Following Curiosity Instead Of Chasing Purpose
The more I’ve reflected on this recently, the less interested I’ve become in the idea of “finding my purpose.”
Purpose feels enormous.
Almost intimidating.
Curiosity feels more practical.
I’ve noticed that certain subjects continue attracting my attention whether they make sense or not.
For me, that seems to be writing, marketing and, somewhat unexpectedly, shoe making. Nobody is asking me to spend time on any of those things and they’re certainly not paying me yet I keep returning to them.
I don’t need reminders to explore those topics.
Because curiosity often leaves clues before purpose reveals itself. The activities that repeatedly pull your attention may be telling you something worth listening to.
This idea connects closely with When Your Career Quietly Becomes Your Identity. Sometimes we become so focused on the roles we’ve built that we stop noticing the interests trying to emerge alongside them.

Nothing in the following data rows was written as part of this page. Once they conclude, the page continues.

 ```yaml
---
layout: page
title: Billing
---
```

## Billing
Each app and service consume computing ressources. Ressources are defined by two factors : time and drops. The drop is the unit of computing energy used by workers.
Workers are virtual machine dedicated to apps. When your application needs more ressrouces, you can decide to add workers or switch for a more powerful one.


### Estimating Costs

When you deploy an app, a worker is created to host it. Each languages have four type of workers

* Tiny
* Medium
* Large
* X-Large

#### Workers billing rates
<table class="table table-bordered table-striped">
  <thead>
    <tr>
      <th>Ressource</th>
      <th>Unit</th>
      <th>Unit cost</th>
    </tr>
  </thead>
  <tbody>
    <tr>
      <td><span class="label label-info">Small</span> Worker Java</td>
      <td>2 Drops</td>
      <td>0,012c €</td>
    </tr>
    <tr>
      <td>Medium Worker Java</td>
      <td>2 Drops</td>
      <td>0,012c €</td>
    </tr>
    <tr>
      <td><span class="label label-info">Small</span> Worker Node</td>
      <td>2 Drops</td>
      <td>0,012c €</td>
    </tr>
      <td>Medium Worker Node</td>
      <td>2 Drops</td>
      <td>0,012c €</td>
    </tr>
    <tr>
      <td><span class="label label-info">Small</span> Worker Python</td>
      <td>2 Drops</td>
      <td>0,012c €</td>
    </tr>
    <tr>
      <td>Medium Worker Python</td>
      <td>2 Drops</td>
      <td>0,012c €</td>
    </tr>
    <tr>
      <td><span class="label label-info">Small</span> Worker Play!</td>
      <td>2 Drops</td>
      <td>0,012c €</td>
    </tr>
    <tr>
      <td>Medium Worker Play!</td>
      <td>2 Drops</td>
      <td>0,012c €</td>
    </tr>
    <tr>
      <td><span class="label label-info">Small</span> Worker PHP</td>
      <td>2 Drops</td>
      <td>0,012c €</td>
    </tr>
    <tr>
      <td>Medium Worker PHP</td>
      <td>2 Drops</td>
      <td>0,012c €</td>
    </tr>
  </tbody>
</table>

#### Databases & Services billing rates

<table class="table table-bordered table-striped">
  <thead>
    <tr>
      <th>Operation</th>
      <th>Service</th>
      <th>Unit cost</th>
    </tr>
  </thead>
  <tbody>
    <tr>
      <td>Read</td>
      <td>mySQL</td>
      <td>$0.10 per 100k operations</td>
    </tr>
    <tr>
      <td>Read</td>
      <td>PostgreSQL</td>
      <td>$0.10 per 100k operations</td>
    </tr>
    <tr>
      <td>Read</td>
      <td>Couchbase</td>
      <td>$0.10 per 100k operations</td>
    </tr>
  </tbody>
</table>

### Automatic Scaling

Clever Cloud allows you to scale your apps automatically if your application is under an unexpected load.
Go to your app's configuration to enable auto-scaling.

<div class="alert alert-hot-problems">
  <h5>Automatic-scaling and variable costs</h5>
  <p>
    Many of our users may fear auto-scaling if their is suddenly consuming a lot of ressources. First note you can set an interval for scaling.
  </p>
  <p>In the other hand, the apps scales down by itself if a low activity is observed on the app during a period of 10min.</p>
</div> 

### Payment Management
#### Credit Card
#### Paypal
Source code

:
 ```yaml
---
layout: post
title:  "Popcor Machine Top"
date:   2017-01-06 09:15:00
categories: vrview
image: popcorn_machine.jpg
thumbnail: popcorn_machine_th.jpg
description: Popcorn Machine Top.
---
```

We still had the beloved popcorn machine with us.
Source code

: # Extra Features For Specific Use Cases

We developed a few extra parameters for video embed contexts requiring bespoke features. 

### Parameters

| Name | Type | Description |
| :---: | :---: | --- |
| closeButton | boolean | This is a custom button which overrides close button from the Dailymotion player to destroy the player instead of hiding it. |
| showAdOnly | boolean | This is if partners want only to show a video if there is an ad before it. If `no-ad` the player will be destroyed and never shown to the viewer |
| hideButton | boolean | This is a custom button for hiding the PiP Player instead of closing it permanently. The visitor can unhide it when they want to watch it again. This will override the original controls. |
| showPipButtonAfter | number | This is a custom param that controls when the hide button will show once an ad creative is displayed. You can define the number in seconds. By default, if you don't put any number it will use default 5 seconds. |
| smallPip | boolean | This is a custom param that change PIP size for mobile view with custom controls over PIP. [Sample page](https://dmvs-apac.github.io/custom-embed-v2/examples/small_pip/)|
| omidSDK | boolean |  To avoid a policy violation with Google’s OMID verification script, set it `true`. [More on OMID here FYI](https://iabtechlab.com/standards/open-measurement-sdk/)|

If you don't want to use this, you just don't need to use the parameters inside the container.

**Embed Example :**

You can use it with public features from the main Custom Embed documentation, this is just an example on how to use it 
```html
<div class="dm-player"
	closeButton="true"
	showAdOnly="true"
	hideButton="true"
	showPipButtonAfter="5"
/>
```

The challenge isn’t necessarily abandoning what you’ve built, it’s making enough room to discover what still energises you.
A Different Question
For a long time, I thought the goal was to find fulfilment.
Now I’m not so sure.
Perhaps fulfilment isn’t something you discover all at once, maybe fulfilment emerges gradually when enough areas of life feel aligned. Meaningful work helps, but so do meaningful relationships, opportunities for growth and challenges that feel worth pursuing. None of those things need to be perfect, they simply need to point in roughly the same direction.
Not perfect.
Not complete.
Just aligned enough that life feels like it’s moving somewhere worthwhile, which is why I’ve started asking a different question.
Instead of:
“What should I achieve next?”
I find myself asking:
“What continues attracting my attention when nobody is asking me to pay attention to it?”
The answer isn’t always clear, but if often contains more useful information than another goal ever could.
A Few Questions Worth Sitting With
If life feels stable but slightly directionless, it may be worth asking yourself a few quieter questions.
What part of my life currently gives me energy rather than simply requiring it?
What am I maintaining because it matters, and what am I maintaining because I have not stopped to question it?
What interests keep returning, even when they are not practical or immediately useful?
Who do I feel most like myself around?
What would I be curious to explore if I did not need to turn it into a major life decision straight away?
None of these questions require an immediate answer. Sometimes direction begins by noticing what continues to pull your attention, rather than forcing yourself to choose a new destination.
Final Thought
If you’ve ever looked around at a life that appears successful on paper and wondered why it feels flatter than expected, you’re probably not alone.
Many people reach a stage where the obvious problems have been solved, yet something still feels missing.
That doesn’t necessarily mean you’ve failed, nor does it mean you need to make dramatic changes.
Sometimes it simply means the goals that carried you this far are no longer enough to pull you forward.
And that’s not a crisis …. It’s an invitation.
An invitation to become curious again because direction often returns before certainty does.
And sometimes that small shift is enough to start moving forward once more.